Au-delà des cas exceptionnels mentionnés ci-dessus, il est important de considérer l’insertion urbaine du tiers-lieu et son rapport à l’espace public : certains vont choisir un emplacement central en bord de route principale, d’autres vont chercher à recréer une place publique pour s’insérer dans la vie communale, et d’autres encore vont choisir l’éclatement. C’est par exemple le cas de la Smalah, tiers-lieu dans les Landes, qui s’est installé dans trois sites distincts, sur deux communes limitrophes. Cela permet de varier les activités (café associatif, espace de formation, atelier de fabrication) grâce à des typologies et des ambiances différentes. Mais cela a la vertu également, pour les salariés en particulier, d’être toujours en mouvement et de ne jamais oublier qu’ils appartiennent à un territoire. Ils évitent ainsi physiquement le repli sur soi puisqu’ils font plusieurs fois par jour des trajets d’une dizaine de minutes entre les différents sites. Cet arpentage permet également plus de visibilité pour les habitants.
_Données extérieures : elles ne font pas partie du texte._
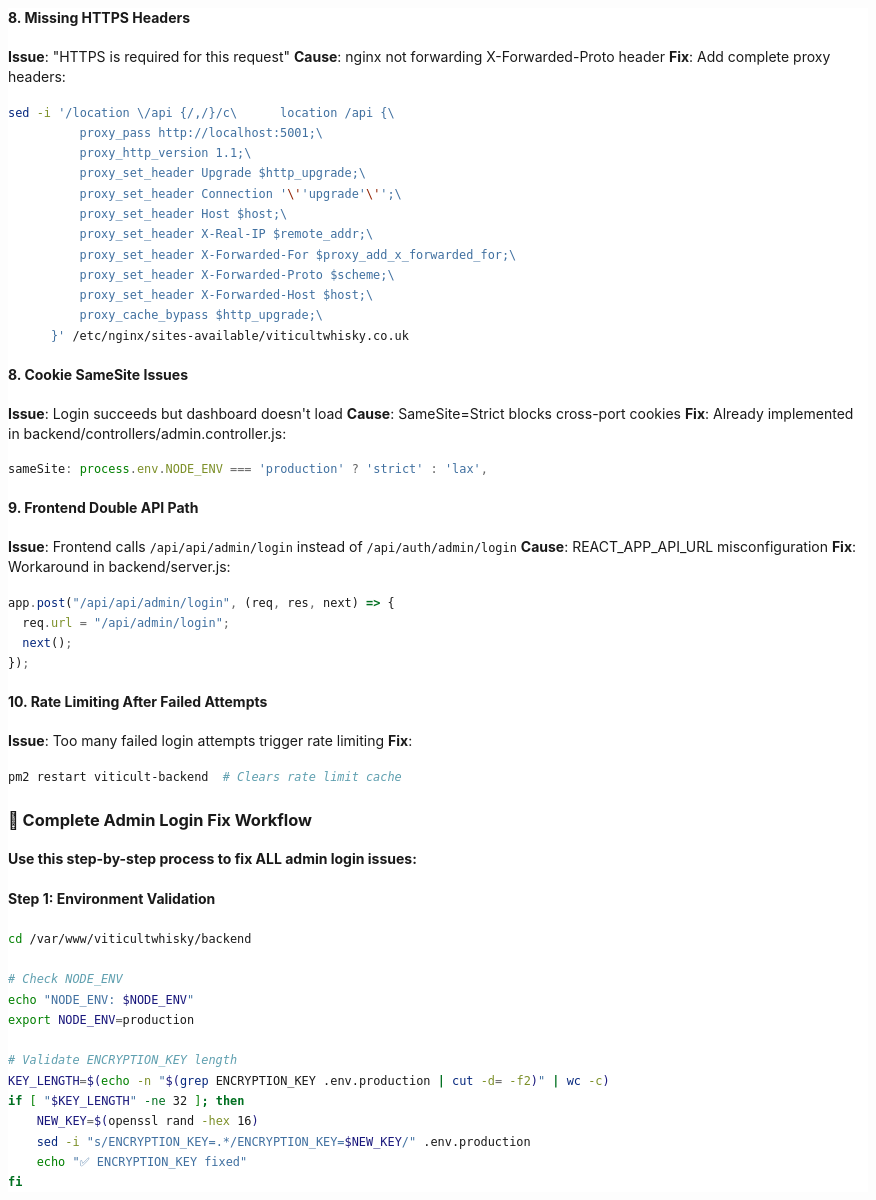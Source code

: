 #### 8. Missing HTTPS Headers
**Issue**: "HTTPS is required for this request" 
**Cause**: nginx not forwarding X-Forwarded-Proto header
**Fix**: Add complete proxy headers:
```bash
sed -i '/location \/api {/,/}/c\      location /api {\
          proxy_pass http://localhost:5001;\
          proxy_http_version 1.1;\
          proxy_set_header Upgrade $http_upgrade;\
          proxy_set_header Connection '\''upgrade'\'';\
          proxy_set_header Host $host;\
          proxy_set_header X-Real-IP $remote_addr;\
          proxy_set_header X-Forwarded-For $proxy_add_x_forwarded_for;\
          proxy_set_header X-Forwarded-Proto $scheme;\
          proxy_set_header X-Forwarded-Host $host;\
          proxy_cache_bypass $http_upgrade;\
      }' /etc/nginx/sites-available/viticultwhisky.co.uk
```

#### 8. Cookie SameSite Issues
**Issue**: Login succeeds but dashboard doesn't load
**Cause**: SameSite=Strict blocks cross-port cookies
**Fix**: Already implemented in backend/controllers/admin.controller.js:
```javascript
sameSite: process.env.NODE_ENV === 'production' ? 'strict' : 'lax',
```

#### 9. Frontend Double API Path
**Issue**: Frontend calls `/api/api/admin/login` instead of `/api/auth/admin/login`
**Cause**: REACT_APP_API_URL misconfiguration
**Fix**: Workaround in backend/server.js:
```javascript
app.post("/api/api/admin/login", (req, res, next) => {
  req.url = "/api/admin/login";
  next();
});
```

#### 10. Rate Limiting After Failed Attempts
**Issue**: Too many failed login attempts trigger rate limiting
**Fix**: 
```bash
pm2 restart viticult-backend  # Clears rate limit cache
```

### 🔧 Complete Admin Login Fix Workflow

**Use this step-by-step process to fix ALL admin login issues:**

#### Step 1: Environment Validation
```bash
cd /var/www/viticultwhisky/backend

# Check NODE_ENV
echo "NODE_ENV: $NODE_ENV"
export NODE_ENV=production

# Validate ENCRYPTION_KEY length
KEY_LENGTH=$(echo -n "$(grep ENCRYPTION_KEY .env.production | cut -d= -f2)" | wc -c)
if [ "$KEY_LENGTH" -ne 32 ]; then
    NEW_KEY=$(openssl rand -hex 16)
    sed -i "s/ENCRYPTION_KEY=.*/ENCRYPTION_KEY=$NEW_KEY/" .env.production
    echo "✅ ENCRYPTION_KEY fixed"
fi

```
Construire du commun : une expérience en cours

Il est difficile de proposer des solutions spatiales généralisables à tous les lieux, car la vision de “l’accueil inconditionnel” est propre à chaque collectif. Cette complexité s’explique aussi par le fait qu’il n’y a pas de typologie architecturale propre aux tiers-lieux : on constate qu’il s’agit en grande majorité de réhabilitation de bâtiments anciens mais les formes et les échelles varient grandement de la halle agricole à la maison d’habitation, en passant par le petit commerce de centre bourg et le local communal. Il faut donc passer par des expérimentations et une mise en commun des savoirs pour réussir à se projeter dans un espace pourvu d’infinies possibilités. Il faut du temps et de l’énergie pour réussir à construire une architecture qui traduit les valeurs du collectif. Cela passe par une écoute attentive de tous les publics mais aussi par une valorisation du “droit à l’erreur” et de l’impermanence. En effet, un tiers-lieu ne devrait jamais être  considéré comme “fini” car il ne pourrait alors plus se transformer au gré des envies et des rencontres. Ainsi le bâtiment devrait également être en constante transformation et ne jamais atteindre un état “neuf” ou “fini” qui serait symbole d’achèvement. Au contraire, cet état, bien que précaire et inconfortable, génère de la créativité et un élan de perpétuel projet. Reste à chercher le juste équilibre entre stimulation permanente et sentiment d’accomplissement pour garantir la bonne santé mentale des porteurs de projet.

Cette posture réinterroge les habitudes en matière de projet architectural : Comment transformer les méthodes de conception ? Comment redistribuer les rôles entre concepteurs et usagers ? Comment rendre possible une conception collaborative ? Comment assouplir les obligations normatives pour provoquer ce changement de paradigme ? Le monde de la construction est-il prêt à favoriser une “architecture des communs” ? Autant de questions qui invitent à repenser le lieu, au même titre que le tiers-lieu, comme laboratoire de transformation.

Cet article est publié en Licence Ouverte 2.0 afin d’en favoriser l’essaimage et la mise en discussion.